(What you are asked to do): Start the output with the opening line of the listing below and continue, reproducing each line exactly, up to and including the line that contains "9. Selezionare tutti".
== == ==
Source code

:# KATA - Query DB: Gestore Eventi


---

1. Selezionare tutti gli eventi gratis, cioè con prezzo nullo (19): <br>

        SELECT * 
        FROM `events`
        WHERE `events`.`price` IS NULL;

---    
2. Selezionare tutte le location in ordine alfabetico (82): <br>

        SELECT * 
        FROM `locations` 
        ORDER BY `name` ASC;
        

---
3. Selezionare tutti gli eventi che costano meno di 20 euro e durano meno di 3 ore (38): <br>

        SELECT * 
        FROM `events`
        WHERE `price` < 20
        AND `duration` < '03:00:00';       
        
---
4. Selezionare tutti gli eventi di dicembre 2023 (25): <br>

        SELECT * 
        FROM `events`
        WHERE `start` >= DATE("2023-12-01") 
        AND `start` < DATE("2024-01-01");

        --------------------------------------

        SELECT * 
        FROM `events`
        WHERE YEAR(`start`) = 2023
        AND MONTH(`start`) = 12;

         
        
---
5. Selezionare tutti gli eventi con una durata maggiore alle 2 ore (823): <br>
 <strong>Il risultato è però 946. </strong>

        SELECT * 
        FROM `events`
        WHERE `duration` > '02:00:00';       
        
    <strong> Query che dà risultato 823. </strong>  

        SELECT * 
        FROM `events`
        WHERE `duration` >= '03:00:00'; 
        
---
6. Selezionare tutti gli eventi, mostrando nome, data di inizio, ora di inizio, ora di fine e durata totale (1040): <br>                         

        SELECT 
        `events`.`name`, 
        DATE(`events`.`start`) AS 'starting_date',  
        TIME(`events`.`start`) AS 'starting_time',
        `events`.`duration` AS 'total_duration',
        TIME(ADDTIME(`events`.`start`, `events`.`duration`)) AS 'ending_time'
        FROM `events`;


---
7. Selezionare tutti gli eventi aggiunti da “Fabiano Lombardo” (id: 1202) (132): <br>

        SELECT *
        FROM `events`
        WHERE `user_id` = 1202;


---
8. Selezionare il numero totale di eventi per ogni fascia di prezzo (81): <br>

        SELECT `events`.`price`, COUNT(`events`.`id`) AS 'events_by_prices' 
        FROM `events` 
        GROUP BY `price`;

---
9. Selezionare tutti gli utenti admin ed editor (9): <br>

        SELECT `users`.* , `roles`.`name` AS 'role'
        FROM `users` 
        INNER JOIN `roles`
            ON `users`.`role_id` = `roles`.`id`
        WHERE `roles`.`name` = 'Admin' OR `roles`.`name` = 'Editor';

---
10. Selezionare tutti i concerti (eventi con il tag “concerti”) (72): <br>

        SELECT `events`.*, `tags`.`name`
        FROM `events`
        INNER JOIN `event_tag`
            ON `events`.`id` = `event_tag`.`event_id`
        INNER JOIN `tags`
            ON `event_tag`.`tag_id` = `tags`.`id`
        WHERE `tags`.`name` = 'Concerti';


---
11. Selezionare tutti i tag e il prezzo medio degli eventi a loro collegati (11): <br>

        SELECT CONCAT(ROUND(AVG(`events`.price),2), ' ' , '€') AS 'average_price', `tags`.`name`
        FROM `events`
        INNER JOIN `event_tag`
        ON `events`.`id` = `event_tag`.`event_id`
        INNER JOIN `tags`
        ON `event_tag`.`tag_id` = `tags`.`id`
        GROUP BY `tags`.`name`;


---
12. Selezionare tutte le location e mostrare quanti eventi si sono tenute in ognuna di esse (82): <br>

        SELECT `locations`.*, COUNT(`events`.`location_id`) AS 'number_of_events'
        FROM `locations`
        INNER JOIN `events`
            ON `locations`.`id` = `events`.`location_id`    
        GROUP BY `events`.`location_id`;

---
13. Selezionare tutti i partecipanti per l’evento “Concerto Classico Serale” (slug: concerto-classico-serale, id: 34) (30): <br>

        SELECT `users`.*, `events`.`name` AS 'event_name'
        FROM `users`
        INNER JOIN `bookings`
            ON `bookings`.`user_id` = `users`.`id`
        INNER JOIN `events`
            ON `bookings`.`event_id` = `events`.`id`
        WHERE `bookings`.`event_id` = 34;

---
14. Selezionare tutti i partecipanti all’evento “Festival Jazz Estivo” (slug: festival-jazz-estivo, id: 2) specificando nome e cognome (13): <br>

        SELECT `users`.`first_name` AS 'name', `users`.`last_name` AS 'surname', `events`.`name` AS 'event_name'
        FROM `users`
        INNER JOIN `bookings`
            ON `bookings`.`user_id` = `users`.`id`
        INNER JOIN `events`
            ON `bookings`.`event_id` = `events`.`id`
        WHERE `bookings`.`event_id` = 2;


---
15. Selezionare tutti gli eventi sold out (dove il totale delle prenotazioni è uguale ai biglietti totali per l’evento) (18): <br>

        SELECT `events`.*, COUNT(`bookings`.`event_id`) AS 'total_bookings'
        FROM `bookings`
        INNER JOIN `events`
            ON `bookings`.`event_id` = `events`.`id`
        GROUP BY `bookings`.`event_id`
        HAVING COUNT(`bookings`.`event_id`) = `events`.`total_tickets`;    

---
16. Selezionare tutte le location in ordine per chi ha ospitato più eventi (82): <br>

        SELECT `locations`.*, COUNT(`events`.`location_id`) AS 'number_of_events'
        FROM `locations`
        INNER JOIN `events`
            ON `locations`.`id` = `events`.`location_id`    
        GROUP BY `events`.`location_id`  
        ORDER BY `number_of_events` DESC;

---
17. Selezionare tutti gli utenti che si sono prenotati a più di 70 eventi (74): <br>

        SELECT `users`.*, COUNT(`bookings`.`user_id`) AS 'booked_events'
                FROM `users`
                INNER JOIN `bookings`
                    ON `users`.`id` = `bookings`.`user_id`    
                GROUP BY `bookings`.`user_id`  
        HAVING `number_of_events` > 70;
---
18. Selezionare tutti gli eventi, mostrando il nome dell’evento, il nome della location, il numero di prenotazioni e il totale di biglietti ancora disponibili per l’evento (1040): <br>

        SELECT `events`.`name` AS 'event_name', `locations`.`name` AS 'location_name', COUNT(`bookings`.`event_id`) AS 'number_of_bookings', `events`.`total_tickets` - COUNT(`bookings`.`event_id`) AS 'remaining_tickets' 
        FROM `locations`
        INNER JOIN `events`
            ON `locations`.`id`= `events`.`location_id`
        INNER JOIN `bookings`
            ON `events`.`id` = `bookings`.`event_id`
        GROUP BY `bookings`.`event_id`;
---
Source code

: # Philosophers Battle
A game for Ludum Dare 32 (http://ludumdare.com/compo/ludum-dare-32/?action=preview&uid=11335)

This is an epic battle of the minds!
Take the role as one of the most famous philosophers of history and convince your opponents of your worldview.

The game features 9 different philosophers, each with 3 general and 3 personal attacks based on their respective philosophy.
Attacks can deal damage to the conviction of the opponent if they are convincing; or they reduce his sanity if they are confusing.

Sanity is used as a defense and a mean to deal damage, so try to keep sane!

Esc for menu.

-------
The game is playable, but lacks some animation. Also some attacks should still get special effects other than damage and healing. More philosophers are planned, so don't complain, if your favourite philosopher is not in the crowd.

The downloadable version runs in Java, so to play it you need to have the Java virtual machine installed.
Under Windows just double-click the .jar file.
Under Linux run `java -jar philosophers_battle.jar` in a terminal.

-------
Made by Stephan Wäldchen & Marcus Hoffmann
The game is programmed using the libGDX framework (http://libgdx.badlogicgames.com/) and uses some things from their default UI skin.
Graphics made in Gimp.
== == ==
(Result of this exercise):
Source code

:# KATA - Query DB: Gestore Eventi


---

1. Selezionare tutti gli eventi gratis, cioè con prezzo nullo (19): <br>

        SELECT * 
        FROM `events`
        WHERE `events`.`price` IS NULL;

---    
2. Selezionare tutte le location in ordine alfabetico (82): <br>

        SELECT * 
        FROM `locations` 
        ORDER BY `name` ASC;
        

---
3. Selezionare tutti gli eventi che costano meno di 20 euro e durano meno di 3 ore (38): <br>

        SELECT * 
        FROM `events`
        WHERE `price` < 20
        AND `duration` < '03:00:00';       
        
---
4. Selezionare tutti gli eventi di dicembre 2023 (25): <br>

        SELECT * 
        FROM `events`
        WHERE `start` >= DATE("2023-12-01") 
        AND `start` < DATE("2024-01-01");

        --------------------------------------

        SELECT * 
        FROM `events`
        WHERE YEAR(`start`) = 2023
        AND MONTH(`start`) = 12;

         
        
---
5. Selezionare tutti gli eventi con una durata maggiore alle 2 ore (823): <br>
 <strong>Il risultato è però 946. </strong>

        SELECT * 
        FROM `events`
        WHERE `duration` > '02:00:00';       
        
    <strong> Query che dà risultato 823. </strong>  

        SELECT * 
        FROM `events`
        WHERE `duration` >= '03:00:00'; 
        
---
6. Selezionare tutti gli eventi, mostrando nome, data di inizio, ora di inizio, ora di fine e durata totale (1040): <br>                         

        SELECT 
        `events`.`name`, 
        DATE(`events`.`start`) AS 'starting_date',  
        TIME(`events`.`start`) AS 'starting_time',
        `events`.`duration` AS 'total_duration',
        TIME(ADDTIME(`events`.`start`, `events`.`duration`)) AS 'ending_time'
        FROM `events`;


---
7. Selezionare tutti gli eventi aggiunti da “Fabiano Lombardo” (id: 1202) (132): <br>

        SELECT *
        FROM `events`
        WHERE `user_id` = 1202;


---
8. Selezionare il numero totale di eventi per ogni fascia di prezzo (81): <br>

        SELECT `events`.`price`, COUNT(`events`.`id`) AS 'events_by_prices' 
        FROM `events` 
        GROUP BY `price`;

---
9. Selezionare tutti gli utenti admin ed editor (9): <br>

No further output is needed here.